Last night's debate
Posted: Tuesday, January 22, 2008 9:15 AM by Mark Murray
The Columbia State's headline: “Democratic debate: At each other's throats.”
Subhead: “Clinton, Obama in bitter debate as primary looms.” “At times the debate, held at the Palace Theatre, threatened to spin out of control as the smoldering dispute between Obama and the Clintons — both Hillary and former President Bill Clinton — flared into public view.”
The New York Times writes, “In the most intense and personal exchange of the presidential campaign, Senators Hillary Rodham Clinton and Barack Obama assailed each other’s integrity and voting records during a televised debate on Monday in South Carolina, the site of a critical primary in five days.
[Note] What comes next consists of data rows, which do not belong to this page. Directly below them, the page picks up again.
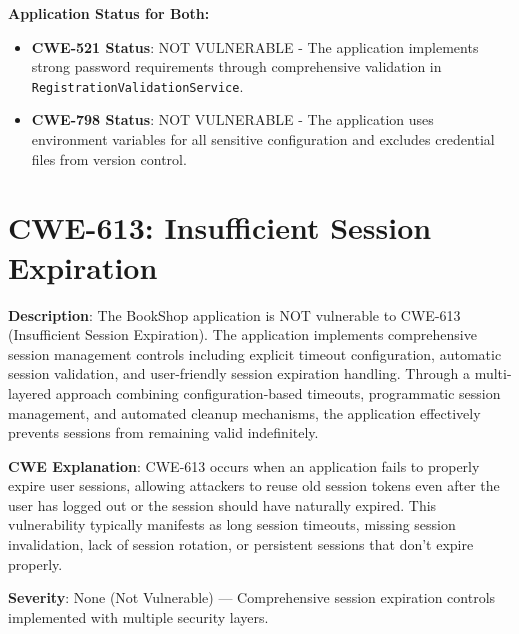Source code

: \documentclass[]{UCD_CS_FYP_Report}
\begin{document}
\textbf{Application Status for Both:}
\begin{itemize}
	\item \textbf{CWE-521 Status}: NOT VULNERABLE - The application implements strong password requirements through comprehensive validation in \texttt{RegistrationValidationService}.
	\item \textbf{CWE-798 Status}: NOT VULNERABLE - The application uses environment variables for all sensitive configuration and excludes credential files from version control.
\end{itemize}

\section{CWE-613: Insufficient Session Expiration}

\textbf{Description}: The BookShop application is NOT vulnerable to CWE-613 (Insufficient Session Expiration). The application implements comprehensive session management controls including explicit timeout configuration, automatic session validation, and user-friendly session expiration handling. Through a multi-layered approach combining configuration-based timeouts, programmatic session management, and automated cleanup mechanisms, the application effectively prevents sessions from remaining valid indefinitely.

\textbf{CWE Explanation}: CWE-613 occurs when an application fails to properly expire user sessions, allowing attackers to reuse old session tokens even after the user has logged out or the session should have naturally expired. This vulnerability typically manifests as long session timeouts, missing session invalidation, lack of session rotation, or persistent sessions that don't expire properly.

\textbf{Severity}: None (Not Vulnerable) — Comprehensive session expiration controls implemented with multiple security layers.
\end{document}

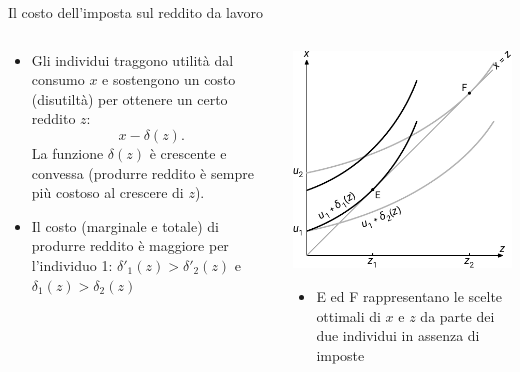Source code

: \documentclass[aspectratio=64,11pt]{beamer}
\begin{document}
\begin{frame}{Il costo dell'imposta sul reddito da lavoro}
\begin{columns}
\begin{column}{.45\columnwidth}
\begin{itemize}
\item Gli individui traggono utilità dal consumo $x$ e sostengono un costo
(disutiltà) per ottenere un certo reddito $z$: $$x-\delta(z).$$ La funzione
$\delta(z)$ è crescente e convessa (produrre reddito è sempre più costoso al
crescere di $z$).
\item Il costo (marginale e totale) di produrre reddito è maggiore per l'individuo
1: $\delta'_1(z)> \delta'_2(z)$ e $\delta_1(z)>\delta_2(z)$
\end{itemize}
\end{column}

\begin{column}{.45\columnwidth}
\begin{center}
\includegraphics[scale=.7]{./figure/effetto-distorsivo-imposte-ql-1.pdf}
\end{center}

\small
\begin{itemize}
\item E ed F rappresentano le scelte ottimali di $x$ e $z$ da parte dei due
individui in assenza di imposte
\end{itemize}
\end{column}
\end{columns}
\end{frame}
\end{document}

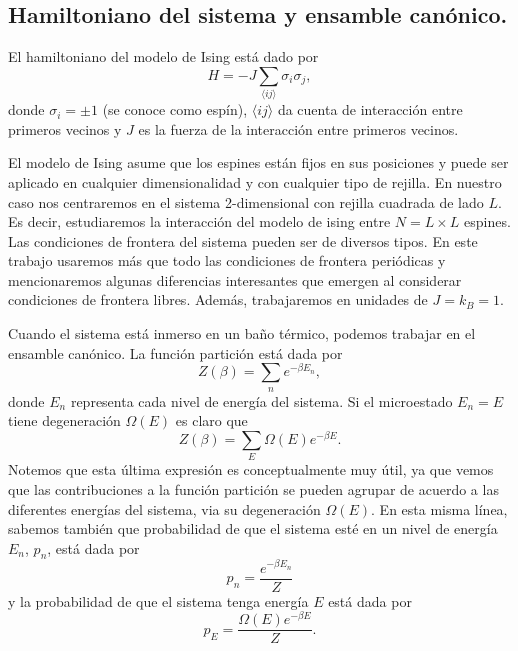 \documentclass[%
 reprint,
 amsmath,amssymb,
 aps,
 pra,
]{revtex4-2}
\begin{document}
	\subsection{Hamiltoniano del sistema y ensamble canónico.\label{subsec:teoria-hamiltoniano}}
	
	El hamiltoniano del modelo de Ising está dado por
		\begin{equation}
			H = -J\sum_{\langle ij \rangle} \sigma_i \sigma_j, \label{eq:hamiltoniano}
		\end{equation}
	donde $\sigma_i = \pm 1$ (se conoce como espín),  $\langle ij \rangle$ da cuenta de interacción entre primeros vecinos y $J$ es la fuerza de la interacción entre primeros vecinos.

	El modelo de Ising asume que los espines están fijos en sus posiciones y puede ser aplicado en cualquier dimensionalidad y con cualquier tipo de rejilla. En nuestro caso nos centraremos en el sistema 2-dimensional con rejilla cuadrada de lado $L$. Es decir, estudiaremos la interacción del modelo de ising entre $N = L \times L$ espines. Las condiciones de frontera del sistema pueden ser de diversos tipos. En este trabajo usaremos más que todo las condiciones de frontera periódicas y mencionaremos algunas diferencias interesantes que emergen al considerar condiciones de frontera libres. Además, trabajaremos en unidades de $J=k_B=1$.

	Cuando el sistema está inmerso en un baño térmico, podemos trabajar en el ensamble canónico. La función partición está dada por 
		\begin{equation}
			Z(\beta) = \sum_n  e^{-\beta E_n}, 
		\end{equation}
	donde $E_n$ representa cada nivel de energía del sistema. Si el microestado $E_n = E$ tiene degeneración $\Omega(E)$ es claro que
		\begin{equation}
			Z(\beta) = \sum_E \Omega(E) e^{-\beta E}.
		\end{equation}
	Notemos que esta última expresión es conceptualmente muy útil, ya que vemos que las contribuciones a la función partición se pueden agrupar de acuerdo a las diferentes energías del sistema, via su degeneración $\Omega(E)$. En esta misma línea, sabemos también que probabilidad de que el sistema esté en un nivel de energía $E_n$, $p_n$, está dada por
		\begin{equation}
			p_n = \frac{e^{-\beta E_n}}{Z}
		\end{equation}
	y la probabilidad de que el sistema tenga energía $E$ está dada por
		\begin{equation}
			p_E = \frac{\Omega(E) e^{-\beta E}}{Z}. \label{eq:energy_prob}
		\end{equation}
\end{document}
If the debate was full of memorable moments — Mrs. Clinton accusing Mr. Obama of associating with a ‘slum landlord,’ Mr. Obama saying he felt as if he were running against both Hillary and Bill Clinton, the two candidates talking over each other — the totality of the attacks also laid bare the ill will and competitive ferocity that has been simmering between them for weeks.”
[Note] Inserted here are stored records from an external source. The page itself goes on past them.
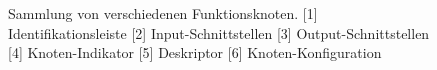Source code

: \begin{figure}[h]
    \caption{Sammlung von verschiedenen Funktionsknoten. [1] Identifikationsleiste [2] Input-Schnittstellen [3] Output-Schnittstellen [4] Knoten-Indikator [5] Deskriptor [6] Knoten-Konfiguration}
    \label{fig:actornodes}
\end{figure}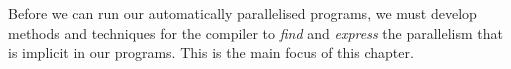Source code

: Before we can run our automatically parallelised programs, we must develop
methods and techniques for the compiler to \emph{find} and \emph{express}
the parallelism that is implicit in our programs. This is the main focus
of this chapter.
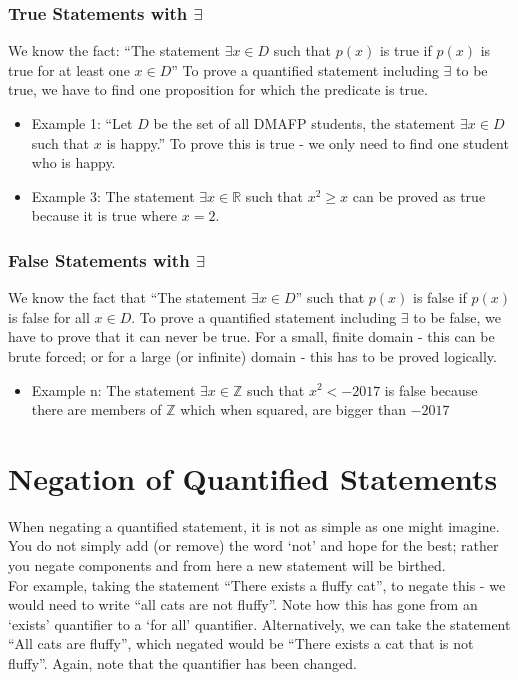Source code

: \subsubsection{True Statements with $\exists$}
We know the fact: ``The statement $\exists x \in D$ such that $p(x)$ is true if $p(x)$ is true for at least one $x \in D$'' To prove a quantified statement including $\exists$ to be true, we have to find one proposition for which the predicate is true. 
\begin{itemize}
    \item Example 1: ``Let $D$ be the set of all DMAFP students, the statement $\exists x \in D$ such that $x$ is happy.'' To prove this is true - we only need to find one student who is happy.
    \item Example 3: The statement $\exists x \in \mathbb{R}$ such that $x^2 \geq x$ can be proved as true because it is true where $x=2$.
\end{itemize}
\subsubsection{False Statements with $\exists$}
We know the fact that ``The statement $\exists x \in D$'' such that $p(x)$ is false if $p(x)$ is false for all $x \in D$. To prove a quantified statement including $\exists$ to be false, we have to prove that it can never be true. For a small, finite domain - this can be brute forced; or for a large (or  infinite) domain - this has to be proved logically.
\begin{itemize}
    \item Example n: The statement $\exists x \in \mathbb{Z}$ such that $x^2 < -2017$ is false because there are members of $\mathbb{Z}$ which when squared, are bigger than $-2017$
\end{itemize}

\section{Negation of Quantified Statements}
When negating a quantified statement, it is not as simple as one might imagine. You do not simply add (or remove) the word `not' and hope for the best; rather you negate components and from here a new statement will be birthed.\\

For example, taking the statement ``There exists a fluffy cat'', to negate this - we would need to write ``all cats are not fluffy''. Note how this has gone from an `exists' quantifier to a `for all' quantifier. Alternatively, we can take the statement ``All cats are fluffy'', which negated would be ``There exists a cat that is not fluffy''. Again, note that the quantifier has been changed.\\

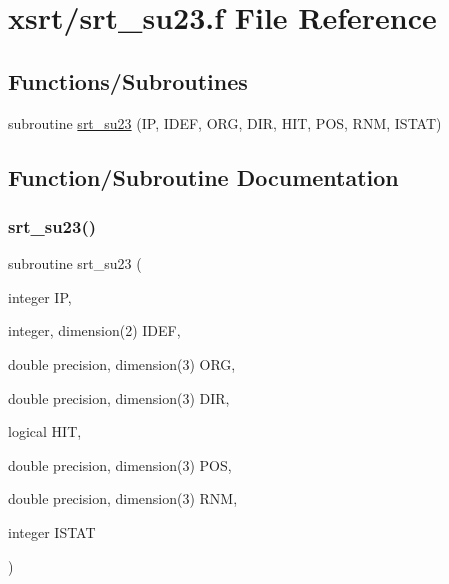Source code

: \hypertarget{srt__su23_8f}{}\section{xsrt/srt\+\_\+su23.f File Reference}
\label{srt__su23_8f}
\subsection*{Functions/\+Subroutines}
\begin{DoxyCompactItemize}
\item 
subroutine \hyperlink{srt__su23_8f_ac92d0e8acd818c9227dc871383f10512}{srt\+\_\+su23} (IP, I\+D\+EF, O\+RG, D\+IR, H\+IT, P\+OS, R\+NM, I\+S\+T\+AT)
\end{DoxyCompactItemize}


\subsection{Function/\+Subroutine Documentation}
\mbox{\label{srt__su23_8f_ac92d0e8acd818c9227dc871383f10512}} 
\subsubsection{\texorpdfstring{srt\+\_\+su23()}{srt\_su23()}}
{\footnotesize\ttfamily subroutine srt\+\_\+su23 (\begin{DoxyParamCaption}\item[{integer}]{IP,  }\item[{integer, dimension(2)}]{I\+D\+EF,  }\item[{double precision, dimension(3)}]{O\+RG,  }\item[{double precision, dimension(3)}]{D\+IR,  }\item[{logical}]{H\+IT,  }\item[{double precision, dimension(3)}]{P\+OS,  }\item[{double precision, dimension(3)}]{R\+NM,  }\item[{integer}]{I\+S\+T\+AT }\end{DoxyParamCaption})}

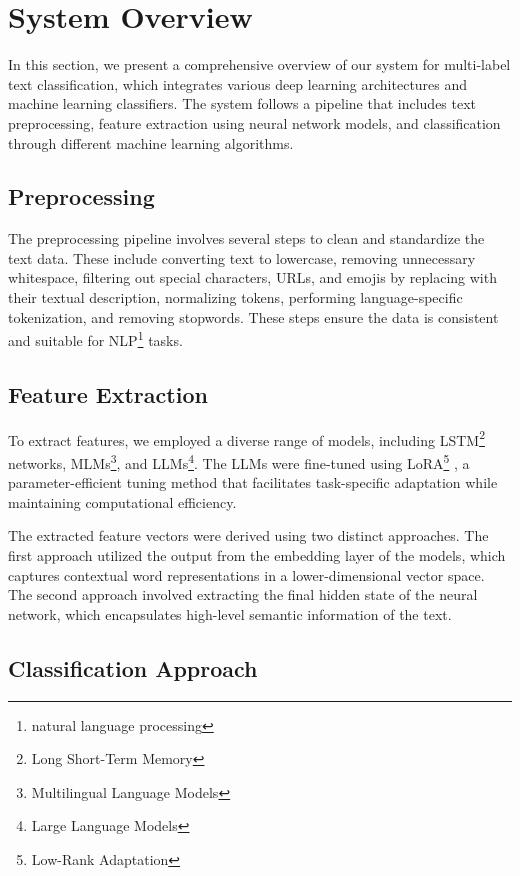 \section{System Overview}

In this section, we present a comprehensive overview of our system for multi-label text classification, which integrates various deep learning architectures and machine learning classifiers. The system follows a pipeline that includes text preprocessing, feature extraction using neural network models, and classification through different machine learning algorithms.

\subsection{Preprocessing}

The preprocessing pipeline involves several steps to clean and standardize the text data. These include converting text to lowercase, removing unnecessary whitespace, filtering out special characters, URLs, and emojis by replacing with their textual description, normalizing tokens, performing language-specific tokenization, and removing stopwords. These steps ensure the data is consistent and suitable for NLP\footnote{natural language processing} tasks.

\subsection{Feature Extraction}

To extract features, we employed a diverse range of models, including LSTM\footnote{Long Short-Term Memory} networks, MLMs\footnote{Multilingual Language Models}, and LLMs\footnote{Large Language Models}. The LLMs were fine-tuned using LoRA\footnote{Low-Rank Adaptation} \citep{hu2021lora}, a parameter-efficient tuning method that facilitates task-specific adaptation while maintaining computational efficiency.

The extracted feature vectors were derived using two distinct approaches. The first approach utilized the output from the embedding layer of the models, which captures contextual word representations in a lower-dimensional vector space. The second approach involved extracting the final hidden state of the neural network, which encapsulates high-level semantic information of the text.

\subsection{Classification Approach}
The Washington Post: "In the debate, Clinton and Obama offered perhaps the most pointed criticisms of one another in the campaign. Obama went after Clinton during a discussion on economic stimulus by recalling his years as a community organizer in Chicago, adding: ‘While I was working on those streets watching those folks see their jobs shift overseas, you were a corporate lawyer sitting on the board at Wal-Mart.’ And he brought up Bill Clinton's campaign surrogate role by chiding, I can't tell who I'm running against sometimes.’”
The Washington Post’s Dan Balz adds in a separate piece, "The clash between Barack Obama and Hillary Rodham Clinton Monday night was a debate long waiting to happen, and at the heart of it was the man who was not on stage: former president Bill Clinton. Since Obama's victory in Iowa, the Clintons have responded with a methodically aggressive campaign. With his own campaign now on the defensive, Obama came to Monday's debate determined to confront his principal rival for the Democratic presidential nomination with a cry of foul. The result was the most heated and acrimonious exchange of the long race." More on Bill: "But for now it is partly about Bill Clinton. He has emerged as more than his wife's chief surrogate. He is playing a role almost akin to that of a vice presidential candidate in a general election, leading the charge against the other party's nominee."
The Los Angeles Times makes this good point: "The harshness of their exchanges was an odd coda to a day in which the Democrats paid tribute to the nonviolent movement propelled by the late Rev. Martin Luther King Jr., whose birthday was celebrated Monday."
The Boston Globe: “Obama, Clinton trade blows in S.C.” The Globe described last night’s debate as a “verbal brawl” and that “at one point, the rhetorical fisticuffs devolved into political mudslinging.”
The New York Post: “Barack vs. Hill: It’s war.” Subhead: Dems in biggest slugfest of campaign.”
Just minutes after finishing the most contentious Democratic debate of the nominating season, Obama told supporters that a win in South Carolina would mean he would go into Super Tuesday tied up with Clinton, NBC’s Mark Hudspeth notes. "If we win South Carolina, now it's two all. She's got two and we got two," he said.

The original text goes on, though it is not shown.